In 1831, Alexis de Tocqueville spent 10 months in America. Though only 25 at the time, the Frenchman would go on to write the foundational text on democracy upon which almost every successive discussion of the topic would be founded.
I recently had the opportunity to listen to a lecture series on his work recorded about five years ago by a professor from SUNY Geneseo (part of the Great Courses series - I love our library!). The lectures were phenomenal; I found a many insights well worth chewing on and several that I am astonished not to have heard more about in recent years given national and international developments.
Rather than have a huge long post about them, I'm going to do a series of shorter posts by topic. Here are a few of the ideas that stood out for me:
1. Gun Control - every discussion ever had about gun control was unnecessary. The Founding Fathers made it explicitly clear in their writing and by their actions that the fundamental reason behind arming a populace (preferably to the teeth) is so that they can resist and restrict an overbearing government.
2. Social organizations (be it the local garden club or the NRA) serve an essential function in training up democratic citizens and grooming potential leaders for their future posts. Participation in this type of group should be held as a standard of behavior rather than an optional extracurricular.

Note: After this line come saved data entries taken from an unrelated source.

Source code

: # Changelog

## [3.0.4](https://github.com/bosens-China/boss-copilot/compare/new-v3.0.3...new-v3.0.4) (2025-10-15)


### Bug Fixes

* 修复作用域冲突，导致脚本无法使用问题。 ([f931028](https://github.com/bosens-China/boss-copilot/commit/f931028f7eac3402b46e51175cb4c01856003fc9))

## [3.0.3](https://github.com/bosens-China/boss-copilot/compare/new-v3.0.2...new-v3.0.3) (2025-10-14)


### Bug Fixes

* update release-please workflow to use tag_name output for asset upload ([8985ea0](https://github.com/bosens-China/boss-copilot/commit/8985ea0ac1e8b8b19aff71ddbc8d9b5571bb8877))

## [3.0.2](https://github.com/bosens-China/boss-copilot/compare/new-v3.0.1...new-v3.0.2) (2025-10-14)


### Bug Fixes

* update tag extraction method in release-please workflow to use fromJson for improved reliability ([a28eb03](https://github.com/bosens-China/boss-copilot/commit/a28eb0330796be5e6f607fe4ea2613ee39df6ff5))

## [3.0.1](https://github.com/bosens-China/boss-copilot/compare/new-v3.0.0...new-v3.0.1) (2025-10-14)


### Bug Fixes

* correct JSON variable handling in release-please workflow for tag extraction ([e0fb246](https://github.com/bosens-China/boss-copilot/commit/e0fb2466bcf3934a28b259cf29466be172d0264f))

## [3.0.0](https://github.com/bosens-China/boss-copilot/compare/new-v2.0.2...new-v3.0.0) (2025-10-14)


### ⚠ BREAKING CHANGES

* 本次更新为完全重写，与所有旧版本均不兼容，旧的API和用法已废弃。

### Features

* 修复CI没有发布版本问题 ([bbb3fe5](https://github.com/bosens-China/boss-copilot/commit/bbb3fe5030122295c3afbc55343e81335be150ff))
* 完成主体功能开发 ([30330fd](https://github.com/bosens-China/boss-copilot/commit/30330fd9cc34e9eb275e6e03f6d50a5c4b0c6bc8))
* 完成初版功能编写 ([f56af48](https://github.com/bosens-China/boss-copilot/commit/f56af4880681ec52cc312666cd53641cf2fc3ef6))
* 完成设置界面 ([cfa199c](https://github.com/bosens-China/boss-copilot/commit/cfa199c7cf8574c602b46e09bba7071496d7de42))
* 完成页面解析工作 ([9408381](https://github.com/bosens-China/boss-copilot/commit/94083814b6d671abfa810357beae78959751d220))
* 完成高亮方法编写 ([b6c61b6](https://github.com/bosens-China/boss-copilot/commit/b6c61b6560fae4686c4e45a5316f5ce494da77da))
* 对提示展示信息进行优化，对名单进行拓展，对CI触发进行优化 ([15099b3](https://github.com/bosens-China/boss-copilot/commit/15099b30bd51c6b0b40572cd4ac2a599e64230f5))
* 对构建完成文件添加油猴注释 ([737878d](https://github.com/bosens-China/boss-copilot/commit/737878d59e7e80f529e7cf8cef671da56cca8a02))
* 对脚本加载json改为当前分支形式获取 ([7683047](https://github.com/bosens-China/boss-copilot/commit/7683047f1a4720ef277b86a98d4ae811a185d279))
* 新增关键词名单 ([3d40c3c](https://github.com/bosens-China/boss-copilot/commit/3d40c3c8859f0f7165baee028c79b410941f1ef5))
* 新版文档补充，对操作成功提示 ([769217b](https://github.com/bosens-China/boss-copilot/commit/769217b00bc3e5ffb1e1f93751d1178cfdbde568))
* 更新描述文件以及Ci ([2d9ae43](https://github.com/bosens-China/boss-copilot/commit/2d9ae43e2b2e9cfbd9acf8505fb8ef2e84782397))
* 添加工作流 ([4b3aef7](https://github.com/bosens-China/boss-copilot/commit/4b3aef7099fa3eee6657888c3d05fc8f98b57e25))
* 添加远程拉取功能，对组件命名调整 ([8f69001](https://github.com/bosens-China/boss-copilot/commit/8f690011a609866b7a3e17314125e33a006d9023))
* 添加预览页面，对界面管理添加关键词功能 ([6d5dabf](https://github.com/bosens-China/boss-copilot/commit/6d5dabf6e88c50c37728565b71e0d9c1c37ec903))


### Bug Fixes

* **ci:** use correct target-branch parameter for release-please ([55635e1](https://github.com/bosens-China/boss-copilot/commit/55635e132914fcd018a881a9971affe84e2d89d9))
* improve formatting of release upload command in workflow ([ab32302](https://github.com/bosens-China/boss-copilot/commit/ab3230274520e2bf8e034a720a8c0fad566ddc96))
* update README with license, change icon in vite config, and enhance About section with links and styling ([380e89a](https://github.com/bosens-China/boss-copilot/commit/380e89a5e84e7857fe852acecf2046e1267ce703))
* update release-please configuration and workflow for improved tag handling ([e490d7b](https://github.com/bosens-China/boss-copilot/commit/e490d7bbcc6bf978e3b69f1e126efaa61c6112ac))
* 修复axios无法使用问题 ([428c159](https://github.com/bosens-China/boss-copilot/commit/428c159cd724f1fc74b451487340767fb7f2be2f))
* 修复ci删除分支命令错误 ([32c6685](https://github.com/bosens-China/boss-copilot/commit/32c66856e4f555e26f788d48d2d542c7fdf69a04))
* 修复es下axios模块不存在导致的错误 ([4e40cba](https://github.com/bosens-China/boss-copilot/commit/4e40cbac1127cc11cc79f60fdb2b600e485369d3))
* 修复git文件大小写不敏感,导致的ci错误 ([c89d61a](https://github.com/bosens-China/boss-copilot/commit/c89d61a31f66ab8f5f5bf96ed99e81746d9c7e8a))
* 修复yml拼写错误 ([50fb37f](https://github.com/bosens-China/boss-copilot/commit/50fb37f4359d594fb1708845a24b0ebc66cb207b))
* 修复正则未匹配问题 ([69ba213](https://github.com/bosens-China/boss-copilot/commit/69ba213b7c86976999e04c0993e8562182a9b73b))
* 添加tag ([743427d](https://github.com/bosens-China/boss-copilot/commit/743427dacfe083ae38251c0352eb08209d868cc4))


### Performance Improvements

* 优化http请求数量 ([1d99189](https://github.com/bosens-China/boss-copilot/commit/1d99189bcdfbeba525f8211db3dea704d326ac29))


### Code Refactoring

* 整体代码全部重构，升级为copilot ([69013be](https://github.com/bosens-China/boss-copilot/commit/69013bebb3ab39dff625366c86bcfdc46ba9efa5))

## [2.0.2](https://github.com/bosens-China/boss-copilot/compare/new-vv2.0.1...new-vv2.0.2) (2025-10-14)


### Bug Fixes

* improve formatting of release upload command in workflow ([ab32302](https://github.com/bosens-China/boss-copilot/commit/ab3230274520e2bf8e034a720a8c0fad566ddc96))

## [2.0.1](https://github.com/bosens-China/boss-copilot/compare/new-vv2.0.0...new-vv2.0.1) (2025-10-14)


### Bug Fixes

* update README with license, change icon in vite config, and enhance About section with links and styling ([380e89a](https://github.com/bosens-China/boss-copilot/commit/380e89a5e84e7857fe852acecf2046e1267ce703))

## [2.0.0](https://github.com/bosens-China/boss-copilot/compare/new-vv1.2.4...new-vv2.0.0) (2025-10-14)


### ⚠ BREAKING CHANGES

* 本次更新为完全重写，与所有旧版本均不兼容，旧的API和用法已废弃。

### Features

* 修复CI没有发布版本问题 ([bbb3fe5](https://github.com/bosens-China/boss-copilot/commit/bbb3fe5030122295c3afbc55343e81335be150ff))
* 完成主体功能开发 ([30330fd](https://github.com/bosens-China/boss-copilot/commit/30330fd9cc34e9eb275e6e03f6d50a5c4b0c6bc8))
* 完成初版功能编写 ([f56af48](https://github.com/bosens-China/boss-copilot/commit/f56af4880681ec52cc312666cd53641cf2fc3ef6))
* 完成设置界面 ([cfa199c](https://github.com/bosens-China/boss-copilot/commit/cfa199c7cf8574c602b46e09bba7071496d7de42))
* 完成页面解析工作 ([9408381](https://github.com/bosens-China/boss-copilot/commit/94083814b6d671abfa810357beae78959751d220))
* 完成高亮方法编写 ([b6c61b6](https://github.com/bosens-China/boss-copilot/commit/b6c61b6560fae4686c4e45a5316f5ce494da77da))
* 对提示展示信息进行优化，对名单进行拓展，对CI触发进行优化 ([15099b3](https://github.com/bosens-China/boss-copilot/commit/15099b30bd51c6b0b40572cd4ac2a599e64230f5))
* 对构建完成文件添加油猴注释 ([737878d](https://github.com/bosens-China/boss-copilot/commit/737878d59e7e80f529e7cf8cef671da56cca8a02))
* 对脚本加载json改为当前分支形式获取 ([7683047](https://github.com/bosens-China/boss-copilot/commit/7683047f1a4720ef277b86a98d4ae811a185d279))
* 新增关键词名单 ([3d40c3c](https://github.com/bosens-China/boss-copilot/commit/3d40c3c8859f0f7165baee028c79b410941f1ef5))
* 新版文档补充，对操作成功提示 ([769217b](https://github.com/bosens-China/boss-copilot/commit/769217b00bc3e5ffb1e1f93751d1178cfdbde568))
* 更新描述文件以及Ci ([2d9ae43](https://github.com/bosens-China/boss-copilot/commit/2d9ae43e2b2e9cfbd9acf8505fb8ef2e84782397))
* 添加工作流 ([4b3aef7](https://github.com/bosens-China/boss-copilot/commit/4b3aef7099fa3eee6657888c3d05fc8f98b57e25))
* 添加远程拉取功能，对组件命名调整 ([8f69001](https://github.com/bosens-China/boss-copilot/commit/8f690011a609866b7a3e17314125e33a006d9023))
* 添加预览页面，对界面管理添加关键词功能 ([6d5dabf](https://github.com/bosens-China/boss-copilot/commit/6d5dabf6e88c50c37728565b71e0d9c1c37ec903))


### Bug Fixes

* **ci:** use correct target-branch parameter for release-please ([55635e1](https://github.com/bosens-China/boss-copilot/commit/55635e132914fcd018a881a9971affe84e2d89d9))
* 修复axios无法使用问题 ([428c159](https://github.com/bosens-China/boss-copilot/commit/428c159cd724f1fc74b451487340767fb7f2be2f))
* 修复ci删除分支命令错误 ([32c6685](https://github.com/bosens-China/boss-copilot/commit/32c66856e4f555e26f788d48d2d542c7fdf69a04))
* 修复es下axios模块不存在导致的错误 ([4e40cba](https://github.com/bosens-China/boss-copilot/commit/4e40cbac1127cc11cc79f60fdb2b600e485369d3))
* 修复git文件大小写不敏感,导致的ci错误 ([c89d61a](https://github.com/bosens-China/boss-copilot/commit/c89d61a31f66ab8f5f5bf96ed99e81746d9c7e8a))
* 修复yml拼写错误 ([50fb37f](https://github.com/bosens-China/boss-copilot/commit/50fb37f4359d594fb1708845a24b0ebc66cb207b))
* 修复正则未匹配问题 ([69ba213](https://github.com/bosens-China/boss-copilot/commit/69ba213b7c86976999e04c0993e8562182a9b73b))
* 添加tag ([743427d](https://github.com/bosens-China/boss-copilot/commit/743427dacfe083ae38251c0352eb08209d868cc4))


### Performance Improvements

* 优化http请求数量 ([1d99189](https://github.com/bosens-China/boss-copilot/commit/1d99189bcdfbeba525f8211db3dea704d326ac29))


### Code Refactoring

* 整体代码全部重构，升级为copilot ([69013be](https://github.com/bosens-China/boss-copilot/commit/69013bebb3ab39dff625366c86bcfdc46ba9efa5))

3. Jury Duty was designed to be a training ground for informed, empowered citizens. Modern developments and attitudes have stripped us of this powerful tool.
4. The Federal government was never supposed to have any say in education. At all. The primary focus of education was literacy, because a literate populace can educate themselves on whatever subjects they need to master; they are also equipped to exercise and benefit from the essential Freedom of the Press.
5. Freedom is a double-edged sword; to fully embrace it, we will need to accept that some people will fail or make bad choices. It is their right to do so, and "nanny-state" attempts to change that are incompatible with democracy and freedom.
6. "Habits of the Heart" are an essential piece of a successful democracy. Without the correct foundation, the Republic will crumble. Puritan Christianity, Tocqueville believed, is an essential component of maintaining the national heart habits needed for the nation to thrive.
7. Democracy in America was created from the ground up, not the top down. This has serious implications for both how We The People handle our current government and political challenges and in our efforts to encourage democracy in other nations across the world.
8. Given the two above statements, Tocqueville did not find Islam to be compatible with democracy. Given our recent and current foreign policies, that thought alone may be enough to make most Americans ill.
I look forward to sharing with you some of what learned and hope you'll consider checking your library for the lecture series as well. With the current politcal and economic turmoil, we could all use a solid grounding in the truths that not only founded our great nation, but are likely the only way to save it.